Текст книги "По следам конквистадоров"
Автор книги: Михаил Каратеев
Жанр:
Биографии и мемуары
сообщить о нарушении
Текущая страница: 3 (всего у книги 16 страниц)
В столице Парагвая
До отплытия парохода на Концепсион у нас оставалось часов семь времени и публика предполагала отправиться в город, чтобы в его лице надолго проститься с цивилизованным миром. Но в Асунсион нас не пустили, что Беляев объяснил какими-то новыми установлениями правительства. Позже мы узнали, что правительство тут было совершенно ни при чем и что генерал сам распорядился не выпускать нас из порта, опасаясь того, что получив от русских старожилов более объективную информацию о концепсионском районе, многие откажутся туда следовать.
По местным законам, каждый из нас имел полное право остаться в Асунсионе и ни в какие тартарары не ехать, но это обстоятельство генерал Беляев и все его помощники от нас скрывали особо тщательно.
Керманова, в связи с нашими делами, генерал повел в какое-то министерство, а мне и еще двоим все же «достал» разрешение на выход в город, т. е. просто приказал страже нас пропустить, приставив к нам одного из сопровождавших его офицеров, Последний несколько часов водил нас по столице и любезно показывал все ее немногочисленные достопримечательности, старательно избегая таких мест, где мы могли бы повстречаться с кем-либо из русских.

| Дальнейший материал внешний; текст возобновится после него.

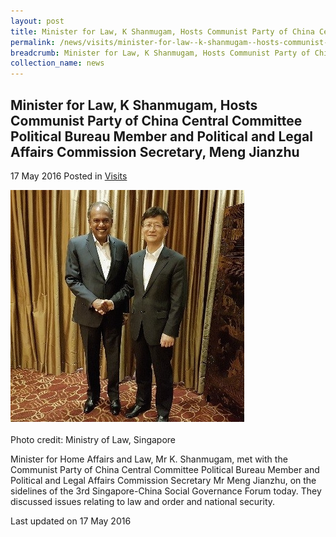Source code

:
 ```yaml
---
layout: post
title: Minister for Law, K Shanmugam, Hosts Communist Party of China Central Committee Political Bureau Member and Political and Legal Affairs Commission Secretary, Meng Jianzhu
permalink: /news/visits/minister-for-law--k-shanmugam--hosts-communist-party-of-china-ce/
breadcrumb: Minister for Law, K Shanmugam, Hosts Communist Party of China Central Committee Political Bureau Member and Political and Legal Affairs Commission Secretary, Meng Jianzhu
collection_name: news
---
```


<style>
.image {width: 400px;}
.image img {max-width: 100%;}
</style>

Minister for Law, K Shanmugam, Hosts Communist Party of China Central Committee Political Bureau Member and Political and Legal Affairs Commission Secretary, Meng Jianzhu
---

17 May 2016 Posted in [Visits](/news/visits/)

<div class="image"><img src="/images/1463479864942.jpg/"></div><br>
Photo credit: Ministry of Law, Singapore

Minister for Home Affairs and Law, Mr K. Shanmugam, met with the Communist Party of China Central Committee Political Bureau Member and Political and Legal Affairs Commission Secretary Mr Meng Jianzhu, on the sidelines of the 3rd Singapore-China Social Governance Forum today. They discussed issues relating to law and order and national security.

<p class="right-side-updated">Last updated on 17 May 2016</p>
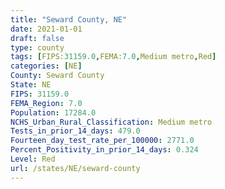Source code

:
 ```yaml
---
title: "Seward County, NE"
date: 2021-01-01
draft: false
type: county
tags: [FIPS:31159.0,FEMA:7.0,Medium metro,Red]
categories: [NE]
County: Seward County
State: NE
FIPS: 31159.0
FEMA_Region: 7.0
Population: 17284.0
NCHS_Urban_Rural_Classification: Medium metro
Tests_in_prior_14_days: 479.0
Fourteen_day_test_rate_per_100000: 2771.0
Percent_Positivity_in_prior_14_days: 0.324
Level: Red
url: /states/NE/seward-county
---
```



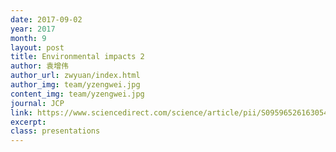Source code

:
 ```yaml
---
date: 2017-09-02
year: 2017
month: 9
layout: post
title: Environmental impacts 2
author: 袁增伟
author_url: zwyuan/index.html
author_img: team/yzengwei.jpg
content_img: team/yzengwei.jpg
journal: JCP
link: https://www.sciencedirect.com/science/article/pii/S0959652616305492
excerpt:
class: presentations
---
```

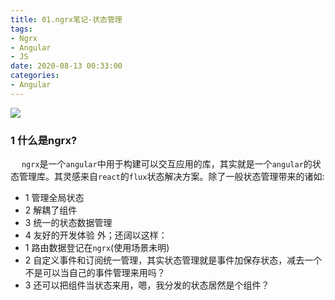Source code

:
 ```yaml
---
title: 01.ngrx笔记-状态管理
tags:
- Ngrx
- Angular
- JS
date: 2020-08-13 00:33:00
categories:
- Angular
---
```

![](https://qiniu.wuchuheng.com/images/state-management-lifecycle.png)
### 1 什么是ngrx?
&emsp; `ngrx`是一个`angular`中用于构建可以交互应用的库，其实就是一个`angular`的状态管理库。其灵感来自`react`的`flux`状态解决方案。除了一般状态管理带来的诸如:
* 1 管理全局状态
* 2 解耦了组件
* 3 统一的状态数据管理
* 4 友好的开发体验
  外；还阔以这样：
* 1 路由数据登记在`ngrx`(使用场景未明)
* 2 自定义事件和订阅统一管理，其实状态管理就是事件加保存状态，减去一个不是可以当自己的事件管理来用吗？
* 3 还可以把组件当状态来用，嗯，我分发的状态居然是个组件？
<!--more-->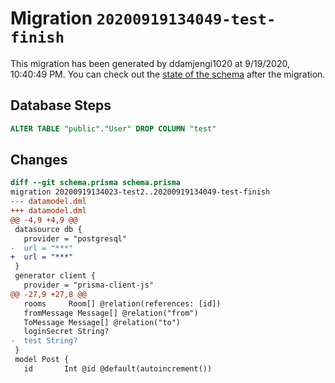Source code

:# Migration `20200919134049-test-finish`

This migration has been generated by ddamjengi1020 at 9/19/2020, 10:40:49 PM.
You can check out the [state of the schema](./schema.prisma) after the migration.

## Database Steps

```sql
ALTER TABLE "public"."User" DROP COLUMN "test"
```

## Changes

```diff
diff --git schema.prisma schema.prisma
migration 20200919134023-test2..20200919134049-test-finish
--- datamodel.dml
+++ datamodel.dml
@@ -4,9 +4,9 @@
 datasource db {
   provider = "postgresql"
-  url = "***"
+  url = "***"
 }
 generator client {
   provider = "prisma-client-js"
@@ -27,9 +27,8 @@
   rooms     Room[] @relation(references: [id])
   fromMessage Message[] @relation("from")
   ToMessage Message[] @relation("to")
   loginSecret String?
-  test String?
 }
 model Post {
   id       Int @id @default(autoincrement())
```


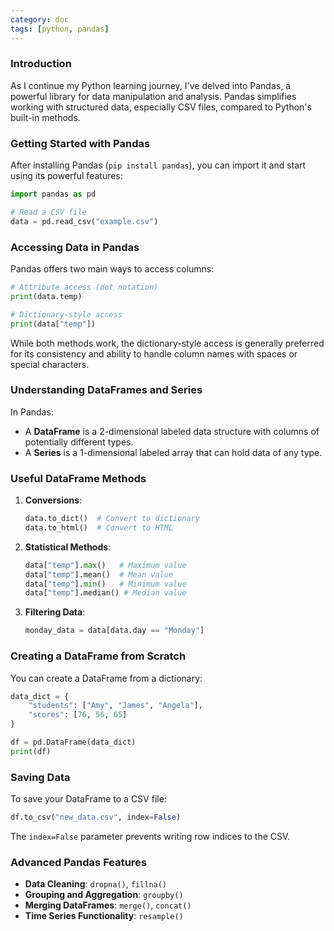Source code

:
 ```yaml
---
category: doc
tags: [python, pandas]
---
```


### Introduction

As I continue my Python learning journey, I've delved into Pandas, a powerful library for data manipulation and analysis. Pandas simplifies working with structured data, especially CSV files, compared to Python's built-in methods.

### Getting Started with Pandas

After installing Pandas (`pip install pandas`), you can import it and start using its powerful features:

```python
import pandas as pd

# Read a CSV file
data = pd.read_csv("example.csv")
```

### Accessing Data in Pandas

Pandas offers two main ways to access columns:

```python
# Attribute access (dot notation)
print(data.temp)

# Dictionary-style access
print(data["temp"])
```

While both methods work, the dictionary-style access is generally preferred for its consistency and ability to handle column names with spaces or special characters.

### Understanding DataFrames and Series

In Pandas:
- A **DataFrame** is a 2-dimensional labeled data structure with columns of potentially different types.
- A **Series** is a 1-dimensional labeled array that can hold data of any type.

### Useful DataFrame Methods

1. **Conversions**:
   ```python
   data.to_dict()  # Convert to dictionary
   data.to_html()  # Convert to HTML
   ```

2. **Statistical Methods**:
   ```python
   data["temp"].max()   # Maximum value
   data["temp"].mean()  # Mean value
   data["temp"].min()   # Minimum value
   data["temp"].median() # Median value
   ```

3. **Filtering Data**:
   ```python
   monday_data = data[data.day == "Monday"]
   ```

### Creating a DataFrame from Scratch

You can create a DataFrame from a dictionary:

```python
data_dict = {
    "students": ["Amy", "James", "Angela"],
    "scores": [76, 56, 65]
}

df = pd.DataFrame(data_dict)
print(df)
```

### Saving Data

To save your DataFrame to a CSV file:

```python
df.to_csv("new_data.csv", index=False)
```

The `index=False` parameter prevents writing row indices to the CSV.

### Advanced Pandas Features

- **Data Cleaning**: `dropna()`, `fillna()`
- **Grouping and Aggregation**: `groupby()`
- **Merging DataFrames**: `merge()`, `concat()`
- **Time Series Functionality**: `resample()`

Говорят, что за истекшие сорок лет Асунсион значительно благоустроился и обратился в приличный город, но тогда он поразил нас своей запущенностью и неуютностью. Раскаленные зноем каменные мостовые, неприглядные одноэтажные дома, из которых, может быть, один на десять не нуждался в солидном ремонте, пыльные, выгоревшие скверики, более чем скромные магазины и рестораны, из коих только два или три можно было назвать приличными, да четыре кинематографа полусарайного типа – таков был в те годы основной контур парагвайской столицы. Более отрадно выглядели только две загородные улицы, «авеницы» Испания и Колумбия, где среди обильной зелени ютились иностранные посольства и резиденции местной знати.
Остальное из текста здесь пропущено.